Segment Start: DATA

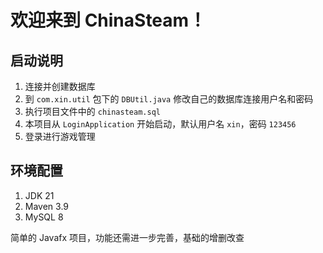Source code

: # 欢迎来到 ChinaSteam！

## 启动说明
1. 连接并创建数据库
2. 到 `com.xin.util` 包下的 `DBUtil.java` 修改自己的数据库连接用户名和密码
3. 执行项目文件中的 `chinasteam.sql` 
4. 本项目从 `LoginApplication` 开始启动，默认用户名 `xin`，密码 `123456`
5. 登录进行游戏管理

## 环境配置
1. JDK 21
2. Maven 3.9
3. MySQL 8

简单的 Javafx 项目，功能还需进一步完善，基础的增删改查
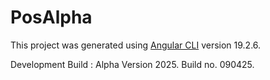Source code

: # PosAlpha

This project was generated using [Angular CLI](https://github.com/angular/angular-cli) version 19.2.6.

Development Build : Alpha Version 2025.
Build no. 090425.
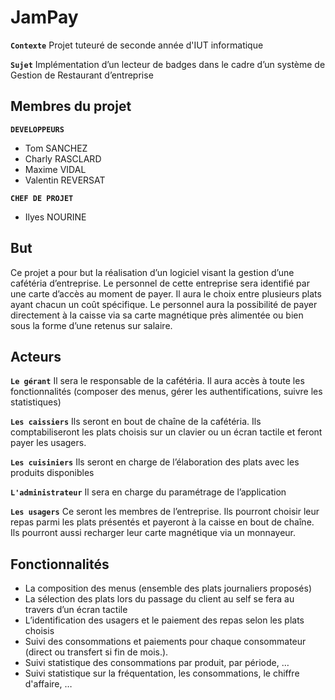 # JamPay
**`Contexte`**
Projet tuteuré de seconde année d'IUT informatique

**`Sujet`**
Implémentation d’un lecteur de badges dans le cadre d’un système de Gestion de Restaurant d’entreprise


## Membres du projet
**`DEVELOPPEURS`**
-	Tom SANCHEZ
-	Charly RASCLARD
-	Maxime VIDAL
-	Valentin REVERSAT

**`CHEF DE PROJET`**
-	Ilyes NOURINE



## But

Ce projet a pour but la réalisation d’un logiciel visant la gestion d’une cafétéria d’entreprise. 
Le personnel de cette entreprise sera identifié par une carte d’accès au moment de payer. 
Il aura le choix entre plusieurs plats ayant chacun un coût spécifique. 
Le personnel aura la possibilité de payer directement à la caisse via sa carte magnétique près alimentée ou bien sous la forme d’une retenus sur salaire.

## Acteurs

**`Le gérant`**
Il sera le responsable de la cafétéria. Il aura accès à toute les fonctionnalités (composer des menus, gérer les authentifications, suivre les statistiques)

**`Les caissiers`**
Ils seront en bout de chaîne de la cafétéria. Ils comptabiliseront les plats choisis sur un clavier ou un écran tactile et feront payer les usagers.

**`Les cuisiniers`**
Ils seront en charge de l’élaboration des plats avec les produits disponibles

**`L'administrateur`**
Il sera en charge du paramétrage de l’application

**`Les usagers`**
Ce seront les membres de l’entreprise. Ils pourront choisir leur repas parmi les plats présentés et payeront à la caisse en bout de chaîne. Ils pourront aussi recharger leur carte magnétique via un monnayeur.


## Fonctionnalités

-	La composition des menus (ensemble des plats journaliers proposés)
-	La sélection des plats lors du passage du client au self se fera au travers d’un écran tactile
-	L’identification des usagers et le paiement des repas selon les plats choisis
-	Suivi des consommations et paiements pour chaque consommateur (direct ou transfert si fin de mois.).
-	Suivi statistique des consommations par produit, par période, …
-	Suivi statistique sur la fréquentation, les consommations, le chiffre d'affaire, …


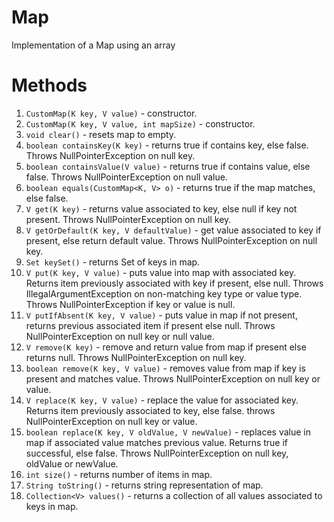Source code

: # Map
Implementation of a Map using an array

# Methods
1. `CustomMap(K key, V value)` - constructor.
2. `CustomMap(K key, V value, int mapSize)` - constructor.
3. `void clear()` - resets map to empty.
4. `boolean containsKey(K key)` - returns true if contains key, else false. Throws NullPointerException on null key.
5. `boolean containsValue(V value)` - returns true if contains value, else false. Throws NullPointerException on null value.
6. `boolean equals(CustomMap<K, V> o)` - returns true if the map matches, else false.
7. `V get(K key)` - returns value associated to key, else null if key not present. Throws NullPointerException on null key. 
8. `V getOrDefault(K key, V defaultValue)` - get value associated to key if present, else return default value. Throws NullPointerException on null key.
9. `Set keySet()` - returns Set of keys in map.
10. `V put(K key, V value)` - puts value into map with associated key. Returns item previously associated with key if present, else null. Throws IllegalArgumentException on non-matching key type or value type. Throws NullPointerException if key or value is null.
11. `V putIfAbsent(K key, V value)` - puts value in map if not present, returns previous associated item if present else null. Throws NullPointerException on null key or null value.
12. `V remove(K key)` - remove and return value from map if present else returns null. Throws NullPointerException on null key.
13. `boolean remove(K key, V value)` - removes value from map if key is present and matches value. Throws NullPointerException on null key or value.
14. `V replace(K key, V value)` - replace the value for associated key. Returns item previously associated to key, else false. throws NullPointerException on null key or value.
15. `boolean replace(K key, V oldValue, V newValue)` - replaces value in map if associated value matches previous value. Returns true if successful, else false. Throws NullPointerException on null key, oldValue or newValue.
16. `int size()` - returns number of items in map.
17. `String toString()` - returns string representation of map.
18. `Collection<V> values()` - returns a collection of all values associated to keys in map.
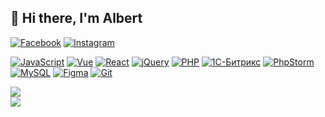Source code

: ## 👋 Hi there, I'm Albert

[![Facebook](https://img.shields.io/badge/Facebook-%231877F2.svg?logo=Facebook&logoColor=white)](https://facebook.com/albertzayn7) [![Instagram](https://img.shields.io/badge/Instagram-%23E4405F.svg?logo=Instagram&logoColor=white)](https://instagram.com/albertzayn7) 

[![JavaScript](https://img.shields.io/badge/JS-F7DF1E?logo=javascript&logoColor=black)](https://developer.mozilla.org/ru/docs/Web/JavaScript)
[![Vue](https://img.shields.io/badge/Vue.js-4FC08D?logo=vuedotjs&logoColor=white)](https://vuejs.org/) 
[![React](https://img.shields.io/badge/react-%2320232a.svg?style=for-the-badge&logo=react&logoColor=%2361DAFB)](https://react.dev/) 
[![jQuery](https://img.shields.io/badge/jquery-%230769AD.svg?style=for-the-badge&logo=jquery&logoColor=white)](https://jquery.com/) 
[![PHP](https://img.shields.io/badge/PHP-777BB4?logo=php&logoColor=white)](https://www.php.net/)
[![1C-Битрикс](https://img.shields.io/badge/1С--Битрикс-F04F23?logo=1cbitrix)](https://www.1c-bitrix.ru/)
[![PhpStorm](https://img.shields.io/badge/PhpStorm-000000?logo=phpstorm)](https://www.jetbrains.com/phpstorm/)
[![MySQL](https://img.shields.io/badge/MySQL-4479A1?logo=mysql&logoColor=white)](https://www.mysql.com/)
[![Figma](https://img.shields.io/badge/Figma-F24E1E?logo=figma&logoColor=white)](https://www.figma.com/)
[![Git](https://img.shields.io/badge/Git-F05032?logo=git&logoColor=white)](https://git-scm.com/)

![](https://nirzak-streak-stats.vercel.app/?user=albertzayn&theme=react&hide_border=true)<br/>
![](https://github-readme-stats.vercel.app/api/top-langs/?username=albertzayn&theme=react&hide_border=true&include_all_commits=true&count_private=true&layout=compact)
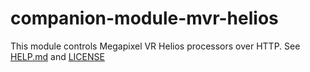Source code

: # companion-module-mvr-helios
This module controls Megapixel VR Helios processors over HTTP.
See [HELP.md](./HELP.md) and [LICENSE](./LICENSE)
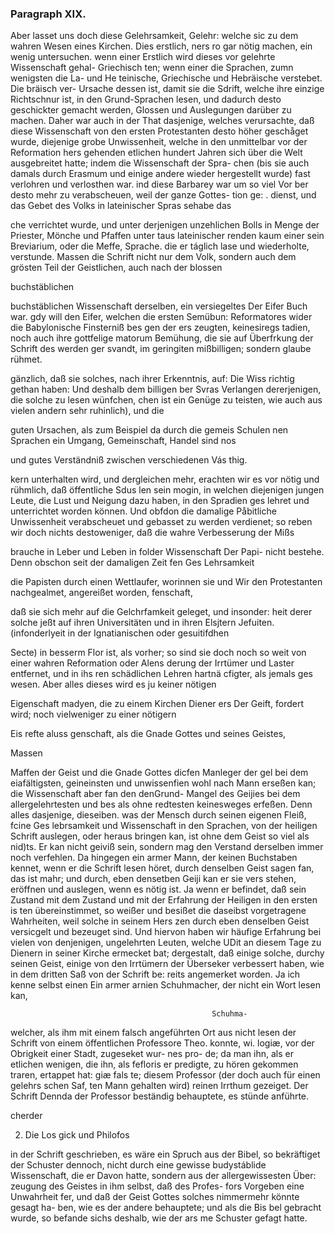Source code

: 

<!-- Seite 429 -->
### Paragraph  XIX. ###



Aber lasset uns doch diese Gelehrsamkeit, Gelehr: 
 welche sic zu dem wahren Wesen eines Kirchen. Dies erstlich, 
 ners ro gar nötig machen, ein wenig untersuchen. wenn einer 
 Erstlich wird dieses vor gelehrte Wissenschaft gehal- Griechisch 
  ten; wenn einer die Sprachen, zumn wenigsten die La- und He 
  teinische, Griechische und Hebräische verstebet. Die bräisch ver- 
 Ursache dessen ist, damit sie die Sdrift, welche ihre 
  einzige Richtschnur ist, in den Grund-Sprachen lesen, 
 und dadurch desto geschickter gemacht werden, Glossen 
 und Auslegungen darüber zu machen. Daher war 
 auch in der That dasjenige, welches verursachte, daß 
  diese Wissenschaft von den ersten Protestanten desto 
 höher geschåget wurde, diejenige grobe Unwissenheit, 
 welche in den unmittelbar vor der Reformation hers 
  gehenden etlichen hundert Jahren sich über die Welt 
  ausgebreitet hatte; indem die Wissenschaft der Spra- 
  chen (bis sie auch damals durch Erasmum und einige 
 andere wieder hergestellt wurde) fast verlohren und 
  verlosthen war. ind diese Barbarey war um so viel Vor ber 
  desto mehr zu verabscheuen, weil der ganze Gottes- tion ge: 
. dienst, und das Gebet des Volks in lateinischer Spras sehabe das 

che verrichtet wurde, und unter derjenigen unzehlichen Bolls in 
Menge der Priester, Mönche und Pfaffen unter taus lateinischer 
renden kaum einer sein Breviarium, oder die Meffe, Sprache. 
die er táglich lase und wiederholte, verstunde. Massen 
die Schrift nicht nur dem Volk, sondern auch dem 
grösten Teil der Geistlichen, auch nach der blossen 

buchstäblichen
<!-- Seite 430 -->
buchstäblichen Wissenschaft derselben, ein versiegeltes Der Eifer Buch war. gdy will den Eifer, welchen die ersten Semübun: Reformatores wider die Babylonische Finsterniß bes gen der ers zeugten, keinesiregs tadien, noch auch ihre gottfelige matorum Bemühung, die sie auf Überfrkung der Schrift des werden ger svandt, im geringiten mißbilligen; sondern glaube rühmet.

gänzlich, daß sie solches, nach ihrer Erkenntnis, auf: Die Wiss richtig gethan haben: Und deshalb
 dem billigen ber Svras Verlangen dererjenigen, die solche zu lesen wünfchen, chen ist ein Genüge zu teisten, wie auch aus vielen andern sehr ruhinlich), und die

guten Ursachen, als zum Beispiel da durch die gemeis Schulen nen Sprachen ein Umgang, Gemeinschaft, Handel sind nos

und gutes Verständniß zwischen verschiedenen Vás thig.

kern unterhalten wird, und dergleichen mehr, erachten wir es vor nötig und rühmlich, daß öffentliche Sdus len sein mogin, in welchen diejenigen jungen Leute, die Lust und Neigung dazu haben, in den Spradien ges lehret und unterrichtet worden können. Und obfdon die damalige Påbitliche Unwissenheit verabscheuet und gebasset zu werden verdienet; so reben wir doch nichts destoweniger, daß die wahre Verbesserung der Mißs

brauche in Leber und Leben in folder Wissenschaft Der Papi- nicht bestehe. Denn obschon seit der damaligen Zeit fen Ges Lehrsamkeit

die Papisten durch einen Wettlaufer, worinnen sie und Wir den Protestanten nachgealmet, angereißet worden, fenschaft,

daß sie sich mehr auf die Gelchrfamkeit geleget, und insonder: heit derer solche jeßt auf ihren Universitäten und in ihren Elsjtern Jefuiten. (infonderlyeit in der Ignatianischen oder gesuitifdhen

Secte) in besserm Flor ist, als vorher; so sind sie doch noch so weit von einer wahren Reformation oder Alens derung der Irrtümer und Laster entfernet, und in ihs ren schädlichen Lehren hartnä сfigter, als jemals ges wesen. Aber alles dieses wird es ju keiner nötigen

Eigenschaft madyen, die zu einem Kirchen Diener ers Der Geift, fordert wird; noch vielweniger zu einer nötigern

Eis refte aluss genschaft, als die Gnade Gottes und seines Geistes,

Massen
<!-- Seite 431 -->
 Maffen der Geist und die Gnade Gottes dicfen Manleger der 
gel bei dem eiafältigsten, geineinsten und unwissenfien wohl nach 
Mann erseßen kan; die Wissenschaft aber fan den denGrund- 
Mangel des Geijies bei dem allergelehrtesten und bes als ohne 
redtesten keinesweges erfeßen. Denn alles dasjenige, dieseiben. 
was der Mensch durch seinen eigenen Fleiß, fcine Ges 
lebrsamkeit und Wissenschaft in den Sprachen, von 
der heiligen Schrift auslegen, oder heraus bringen 
 kan, ist ohne dem Geist so viel als nid)ts. Er kan 
nicht geiviß sein, sondern mag den Verstand derselben 
immer noch verfehlen. Da hingegen ein armer Mann, 
der keinen Buchstaben kennet, wenn er die Schrift 
 lesen höret, durch denselben Geist sagen fan, das ist 
mahr; und durch, eben densetben Geiji kan er sie vers 
 stehen, eröffnen und auslegen, wenn es nötig ist. Ja 
wenn er befindet, daß sein Zustand mit dem Zustand 
und mit der Erfahrung der Heiligen in den ersten is 
 ten übereinstimmet, so weißer und besißet die daseibst 
 vorgetragene Wahrheiten, weil solche in seinem Hers 
 zen durch eben denselben Geist versicgelt und bezeuget 
sind. Und hiervon haben wir häufige Erfahrung bei 
 vielen von denjenigen, ungelehrten Leuten, welche UDit 
an diesem Tage zu Dienern in seiner Kirche ermecket 
 bat; dergestalt, daß einige solche, durchy seinen Geist, 
 einige von den Irrtümern der Überseker verbessert 
 haben, wie in dem dritten Saß von der Schrift be: 
 reits angemerket worden. Ja ich kenne selbst einen Ein armer 
 arnien Schuhmacher, der nicht ein Wort lesen kan, 

                                                 Schuhma- 
 welcher, als ihm mit einem falsch angeführten Ort aus nicht lesen 
 der Schrift von einem öffentlichen Professore Theo. konnte, wi. 
 logiæ, vor der Obrigkeit einer Stadt, zugeseket wur- nes pro- 
de; da man ihn, als er etlichen wenigen, die ihn, als fefloris 
 er predigte, zu hören gekommen traren, ertappet hat: giæ fals 
 te; diesem Professor (der doch auch für einen gelehrs schen Saf, 
 ten Mann gehalten wird) reinen Irrthum gezeiget. Der Schrift 
 Dennda der Professor beständig behauptete, es stünde anführte. 

cherder






2. Die Los gick und Philofos
<!-- Seite 432 -->
in der Schrift geschrieben, es wäre ein Spruch aus 
der Bibel, so bekräftiget der Schuster dennoch, nicht 
durch eine gewisse budystáblide Wissenschaft, die er 
Davon hatte, sondern aus der allergewissesten Über: 
zeugung des Geistes in ihm selbst, daß des Profes- 
fors Vorgeben eine Unwahrheit fer, und daß der 
Geist Gottes solches nimmermehr könnte gesagt ha- 
ben, wie es der andere behauptete; und als die Bis 
bel gebracht wurde, so befande sichs deshalb, wie der ars 
me Schuster gefagt hatte. 

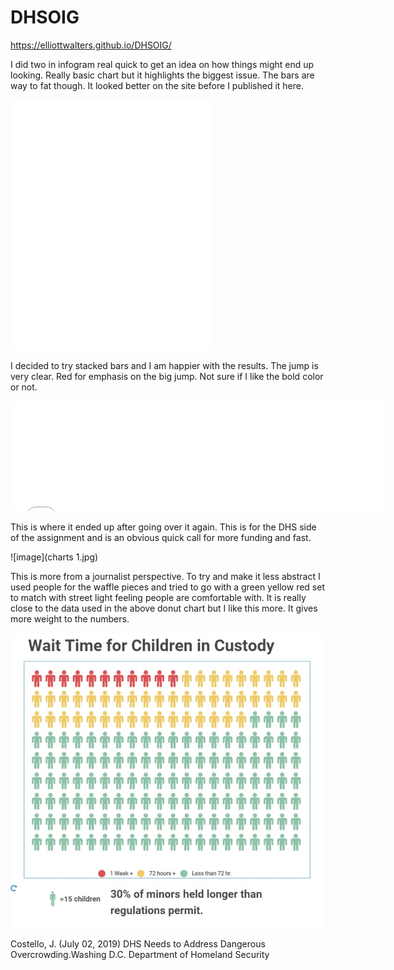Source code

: # DHSOIG

https://elliottwalters.github.io/DHSOIG/

I did two in infogram real quick to get an idea on how things might end up looking. Really basic chart but it highlights the biggest issue. The bars are way to fat though. It looked better on the site before I published it here.

<iframe title="Border Crossings Jump" aria-label="Column Chart" src="//datawrapper.dwcdn.net/pA6Fa/1/" scrolling="no" frameborder="0" style="border: none;" width="320" height="400"></iframe>


I decided to try stacked bars and I am happier with the results. The jump is very clear. Red for emphasis on the big jump. Not sure if I like the bold color or not.

<iframe title="Change in Border Crossing&amp;nbsp; Apprehensions" aria-label="Stacked Bars" src="//datawrapper.dwcdn.net/mvLIq/1/" scrolling="no" frameborder="0" style="border: none;" width="600" height="176"></iframe>

This is where it ended up after going over it again. This is for the DHS side of the assignment and is an obvious quick call for more funding and fast.

![image](charts 1.jpg)

This is more from a journalist perspective. To try and make it less abstract I used people for the waffle pieces and tried to go with a green yellow red set to match with street light feeling people are comfortable with. It is really close to the data used in the above donut chart but I like this more. It gives more weight to the numbers.

![image](DHS.jpg)



Costello, J. (July 02, 2019) DHS Needs to Address Dangerous Overcrowding.Washing D.C. Department of Homeland Security
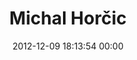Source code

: ---
title: "Michal Horčic"
date: 2012-12-09 18:13:54 00:00
permalink: /mousse85
twitter: "mousse85"
likes: [69,1536,100]
id: 1671
gravatar: "http://www.gravatar.com/avatar/31954776acebb1246efb0f06cfb2dbcd"
---
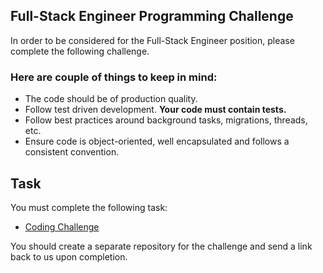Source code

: ## Full-Stack Engineer Programming Challenge

In order to be considered for the Full-Stack Engineer position, please complete the following challenge. 

### Here are couple of things to keep in mind:

* The code should be of production quality.
* Follow test driven development. **Your code must contain tests.**
* Follow best practices around background tasks, migrations, threads, etc.
* Ensure code is object-oriented, well encapsulated and follows a consistent convention.

## Task

You must complete the following task:

* [Coding Challenge](https://github.com/careernowbrands/full-stack-engineer/blob/master/challenges/coding-challenge-1.md)

You should create a separate repository for the challenge and send a link back to us upon completion.

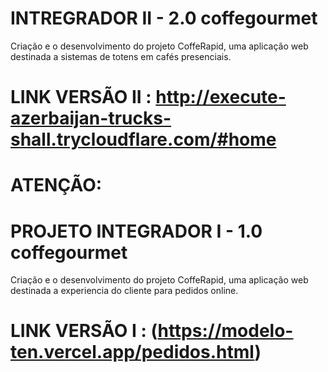 # INTREGRADOR II - 2.0 coffegourmet
Criação e o desenvolvimento do projeto CoffeRapid, uma aplicação web destinada a sistemas de totens em cafés presenciais.
# LINK VERSÃO II : http://execute-azerbaijan-trucks-shall.trycloudflare.com/#home

# ATENÇÃO: 
# PROJETO INTEGRADOR I - 1.0 coffegourmet
Criação e o desenvolvimento do projeto CoffeRapid, uma aplicação web destinada a experiencia do cliente para pedidos online.
# LINK VERSÃO I : (https://modelo-ten.vercel.app/pedidos.html)
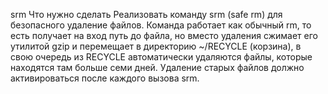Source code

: srm
Что нужно сделать
Реализовать команду srm (safe rm) для безопасного удаление файлов. Команда работает как обычный rm, то есть получает на вход путь до файла, но вместо удаления сжимает его утилитой gzip и перемещает в директорию ~/RECYCLE (корзина), в свою очередь из RECYCLE автоматически удаляются файлы, которые находятся там больше семи дней. Удаление старых файлов должно активироваться после каждого вызова srm.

Segment End: DATA

Transcribe, word for word, the line holding "migrations, threads, etc." and all lines after it in the entries above, ending with the last. Only those lines; no pictures.

COMPLETED TASK:
* Follow best practices around background tasks, migrations, threads, etc.
* Ensure code is object-oriented, well encapsulated and follows a consistent convention.

## Task

You must complete the following task:

* [Coding Challenge](https://github.com/careernowbrands/full-stack-engineer/blob/master/challenges/coding-challenge-1.md)

You should create a separate repository for the challenge and send a link back to us upon completion.

 # INTREGRADOR II - 2.0 coffegourmet
Criação e o desenvolvimento do projeto CoffeRapid, uma aplicação web destinada a sistemas de totens em cafés presenciais.
# LINK VERSÃO II : http://execute-azerbaijan-trucks-shall.trycloudflare.com/#home

# ATENÇÃO: 
# PROJETO INTEGRADOR I - 1.0 coffegourmet
Criação e o desenvolvimento do projeto CoffeRapid, uma aplicação web destinada a experiencia do cliente para pedidos online.
# LINK VERSÃO I : (https://modelo-ten.vercel.app/pedidos.html)
Source code

: srm
Что нужно сделать
Реализовать команду srm (safe rm) для безопасного удаление файлов. Команда работает как обычный rm, то есть получает на вход путь до файла, но вместо удаления сжимает его утилитой gzip и перемещает в директорию ~/RECYCLE (корзина), в свою очередь из RECYCLE автоматически удаляются файлы, которые находятся там больше семи дней. Удаление старых файлов должно активироваться после каждого вызова srm.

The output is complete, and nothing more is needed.